Good Morning Traders,

As of this writing 4 AM EST, here's what we see:

US Dollar: Dec. USD is Down at 92.270.
Energies: Nov Crude is Down at 50.53.
Financials: The Dec 30 year bond is Up 1 tick and trading at 153.25.
Indices: The Dec S&P 500 emini ES contract is 11 ticks Lower and trading at 2502.50.
Gold: The Dec gold contract is trading Down at 1298.00. Gold is 184 ticks Lower than its close.

Initial Conclusion

This is not a correlated market. The dollar is Down- and Crude is Down- which is not normal but the 30 year Bond is trading Higher. The Financials should always correlate with the US dollar such that if the dollar is lower then bonds should follow and vice-versa. The indices are Lower and Crude is trading Down- which is not correlated. Gold is trading Down- which is not correlated with the US dollar trading Down-. I tend to believe that Gold has an inverse relationship with the US Dollar as when the US Dollar is down, Gold tends to rise in value and vice-versa. Think of it as a seesaw, when one is up the other should be down. I point this out to you to make you aware that when we don't have a correlated market, it means something is wrong. As traders you need to be aware of this and proceed with your eyes wide open.

At this hour all of Asia is trading Lower with the exception of the Nikkei exchange which is fractionally higher at this hour. As of this writing Europe is trading Higher with the exception of the London exchange which is fractionally Lower.

Possible Challenges To Traders Today

  • Unemployment Claims is out at 8:30 AM. This is major.

  • Philly Fed Mfg Index is out at 8:30 AM. This is major.

  • HPI m/m is out at 9 AM EST. This is major.

  • CB Leading Index m/m is out at 10 AM. This is major.

  • Natural Gas Storage is out at 10:30 AM. This is major.

Treasuries

We've elected to switch gears a bit and show correlation between the 30 year bond (ZB) and The YM futures contract. The YM contract is the DJIA and the purpose is to show reverse correlation between the two instruments. Remember it's liken to a seesaw, when up goes up the other should go down and vice versa.

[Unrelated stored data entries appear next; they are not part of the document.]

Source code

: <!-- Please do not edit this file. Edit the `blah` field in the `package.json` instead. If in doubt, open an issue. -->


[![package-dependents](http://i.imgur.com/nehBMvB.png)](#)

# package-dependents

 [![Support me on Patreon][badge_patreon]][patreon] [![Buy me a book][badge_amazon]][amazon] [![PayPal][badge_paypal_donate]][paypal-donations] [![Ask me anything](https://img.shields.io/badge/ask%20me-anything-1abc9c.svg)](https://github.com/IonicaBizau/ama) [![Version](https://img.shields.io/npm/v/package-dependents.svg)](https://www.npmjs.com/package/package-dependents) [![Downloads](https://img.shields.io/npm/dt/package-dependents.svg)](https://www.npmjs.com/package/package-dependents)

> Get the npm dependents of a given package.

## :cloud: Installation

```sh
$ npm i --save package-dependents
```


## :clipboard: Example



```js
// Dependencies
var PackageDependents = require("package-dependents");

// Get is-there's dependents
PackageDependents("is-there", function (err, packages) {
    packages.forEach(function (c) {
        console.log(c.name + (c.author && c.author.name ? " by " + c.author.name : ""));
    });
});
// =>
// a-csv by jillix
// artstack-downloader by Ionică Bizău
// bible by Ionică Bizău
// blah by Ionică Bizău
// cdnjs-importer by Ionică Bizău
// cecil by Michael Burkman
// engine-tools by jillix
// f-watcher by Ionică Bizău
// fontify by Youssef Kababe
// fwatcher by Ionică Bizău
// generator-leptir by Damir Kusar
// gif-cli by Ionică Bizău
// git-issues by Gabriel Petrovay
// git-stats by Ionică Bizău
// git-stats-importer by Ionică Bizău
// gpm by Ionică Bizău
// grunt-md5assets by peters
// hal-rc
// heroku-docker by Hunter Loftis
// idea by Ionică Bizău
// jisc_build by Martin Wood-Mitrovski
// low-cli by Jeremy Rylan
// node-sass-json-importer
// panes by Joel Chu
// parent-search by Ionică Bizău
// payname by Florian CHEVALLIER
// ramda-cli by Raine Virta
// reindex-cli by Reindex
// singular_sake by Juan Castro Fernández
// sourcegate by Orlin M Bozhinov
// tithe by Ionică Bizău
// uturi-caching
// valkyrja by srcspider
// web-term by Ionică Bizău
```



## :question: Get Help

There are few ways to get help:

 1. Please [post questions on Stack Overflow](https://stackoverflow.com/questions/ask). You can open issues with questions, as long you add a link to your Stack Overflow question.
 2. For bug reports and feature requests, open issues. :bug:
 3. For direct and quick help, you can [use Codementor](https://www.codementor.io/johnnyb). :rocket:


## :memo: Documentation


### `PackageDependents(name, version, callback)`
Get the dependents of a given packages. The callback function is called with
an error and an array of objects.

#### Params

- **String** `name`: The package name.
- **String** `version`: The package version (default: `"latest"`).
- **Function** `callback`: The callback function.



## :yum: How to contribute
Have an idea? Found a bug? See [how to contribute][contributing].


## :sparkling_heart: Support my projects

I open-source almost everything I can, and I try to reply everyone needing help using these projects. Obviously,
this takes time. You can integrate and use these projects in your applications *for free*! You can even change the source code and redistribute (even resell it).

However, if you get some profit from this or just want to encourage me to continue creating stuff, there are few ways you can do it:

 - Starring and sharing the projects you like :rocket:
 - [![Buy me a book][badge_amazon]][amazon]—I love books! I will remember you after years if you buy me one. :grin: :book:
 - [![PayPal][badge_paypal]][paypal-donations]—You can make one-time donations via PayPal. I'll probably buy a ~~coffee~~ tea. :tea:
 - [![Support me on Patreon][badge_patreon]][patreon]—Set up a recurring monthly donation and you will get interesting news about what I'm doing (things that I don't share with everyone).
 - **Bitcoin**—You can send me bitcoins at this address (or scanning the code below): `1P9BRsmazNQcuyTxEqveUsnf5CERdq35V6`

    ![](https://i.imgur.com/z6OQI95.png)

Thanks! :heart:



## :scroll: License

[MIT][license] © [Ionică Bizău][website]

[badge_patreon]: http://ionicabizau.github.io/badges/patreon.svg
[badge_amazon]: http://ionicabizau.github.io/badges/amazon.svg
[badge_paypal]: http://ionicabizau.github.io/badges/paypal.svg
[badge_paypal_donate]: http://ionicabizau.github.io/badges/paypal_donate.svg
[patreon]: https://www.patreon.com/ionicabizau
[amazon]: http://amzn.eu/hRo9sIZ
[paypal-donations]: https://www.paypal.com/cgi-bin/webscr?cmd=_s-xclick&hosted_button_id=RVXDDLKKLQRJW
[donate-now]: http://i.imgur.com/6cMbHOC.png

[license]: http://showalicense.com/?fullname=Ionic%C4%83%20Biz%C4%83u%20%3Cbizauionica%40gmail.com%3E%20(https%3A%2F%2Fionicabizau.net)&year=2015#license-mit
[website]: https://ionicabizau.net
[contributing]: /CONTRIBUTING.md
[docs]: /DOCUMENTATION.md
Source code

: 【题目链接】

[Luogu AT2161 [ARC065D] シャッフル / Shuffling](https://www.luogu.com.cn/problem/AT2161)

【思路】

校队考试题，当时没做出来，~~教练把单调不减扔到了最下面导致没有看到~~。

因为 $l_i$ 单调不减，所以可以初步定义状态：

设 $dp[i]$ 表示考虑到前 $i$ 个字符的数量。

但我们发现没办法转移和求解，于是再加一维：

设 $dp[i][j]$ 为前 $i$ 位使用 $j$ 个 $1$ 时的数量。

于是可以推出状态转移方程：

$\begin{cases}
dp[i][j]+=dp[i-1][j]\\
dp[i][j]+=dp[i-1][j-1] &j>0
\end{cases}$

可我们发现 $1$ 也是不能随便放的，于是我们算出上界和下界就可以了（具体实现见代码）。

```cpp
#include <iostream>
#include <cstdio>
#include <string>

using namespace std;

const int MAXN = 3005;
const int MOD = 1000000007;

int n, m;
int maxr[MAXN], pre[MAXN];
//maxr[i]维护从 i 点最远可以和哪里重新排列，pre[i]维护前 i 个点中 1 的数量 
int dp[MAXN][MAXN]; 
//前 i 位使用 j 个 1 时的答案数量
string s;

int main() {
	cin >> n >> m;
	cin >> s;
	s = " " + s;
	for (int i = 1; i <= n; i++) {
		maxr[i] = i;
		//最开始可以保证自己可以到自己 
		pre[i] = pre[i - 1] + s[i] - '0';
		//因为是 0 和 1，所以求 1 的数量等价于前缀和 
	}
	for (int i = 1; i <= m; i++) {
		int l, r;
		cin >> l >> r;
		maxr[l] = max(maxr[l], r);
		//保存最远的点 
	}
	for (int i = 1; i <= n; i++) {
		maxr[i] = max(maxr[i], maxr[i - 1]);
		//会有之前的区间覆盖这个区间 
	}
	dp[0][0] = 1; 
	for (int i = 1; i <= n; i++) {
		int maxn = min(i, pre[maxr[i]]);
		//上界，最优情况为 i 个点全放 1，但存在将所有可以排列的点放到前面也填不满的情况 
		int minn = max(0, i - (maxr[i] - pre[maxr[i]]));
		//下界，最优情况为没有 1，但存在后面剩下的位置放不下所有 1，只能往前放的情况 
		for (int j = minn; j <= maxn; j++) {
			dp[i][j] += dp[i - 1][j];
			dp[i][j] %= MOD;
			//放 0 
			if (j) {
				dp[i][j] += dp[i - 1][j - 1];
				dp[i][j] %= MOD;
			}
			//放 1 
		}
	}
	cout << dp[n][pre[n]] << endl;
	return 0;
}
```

Yesterday the ZB made it's move at around 10:30 AM EST prior to the FOMC announcement. The ZB hit a High at around that time and the YM hit a Low. If you look at the charts below ZB gave a signal at around 10:30 AM EST and the YM was moving Higher at the same time. Look at the charts below and you'll see a pattern for both assets. ZB hit a High at around 10:30 AM and the YM hit a Low. These charts represent the newest version of Trend Following Trades and I've changed the timeframe to a 30 minute chart to display better. This represented a shorting opportunity on the 30 year bond, as a trader you could have netted about 20 plus ticks per contract on this trade. Each tick is worth $31.25. We added a Donchian Channel to the charts to show the signals more clearly. Please note that the front month for the ZB and the YM contract is now December, 2017.

Charts Courtesy of Trend Following Trades built on a NinjaTrader platform

Bias

Yesterday we called for a Neutral bias as it was FOMC Day and those of you who've been with us for any period know that we always maintain a neutral bias on that day. The Dow advanced 42 points, the S&P advanced by 2 and the Nasdaq dropped 5. All in all a mixed or neutral day. Today we will maintain a neutral bias.

Could this change? Of Course. Remember anything can happen in a volatile market.

Commentary

So the Fed decided to stand pat yesterday and leave the FFR at 1.25% but suggested that they will start to unwind their holdings in October. This is not as drastic as one might think. The Fed holds 4.5 Trillion dollars in assets and plane to reduce by only 10 Billion a month. 10 Billion a month is a drop in the bucket as compared to what they hold. At first glance traders might have thought this was drastic as the market dropped initially after 2 PM EST but quickly regained its composure and closed higher. The Fed still left the door open for one more rate hike in 2017 and our guess is this might happen in December, but time will tell. It is good that the Fed didn't declare another rate hike as each time they do so it puts a dent in consumer spending and 70% of the US economy is based upon consumer spending.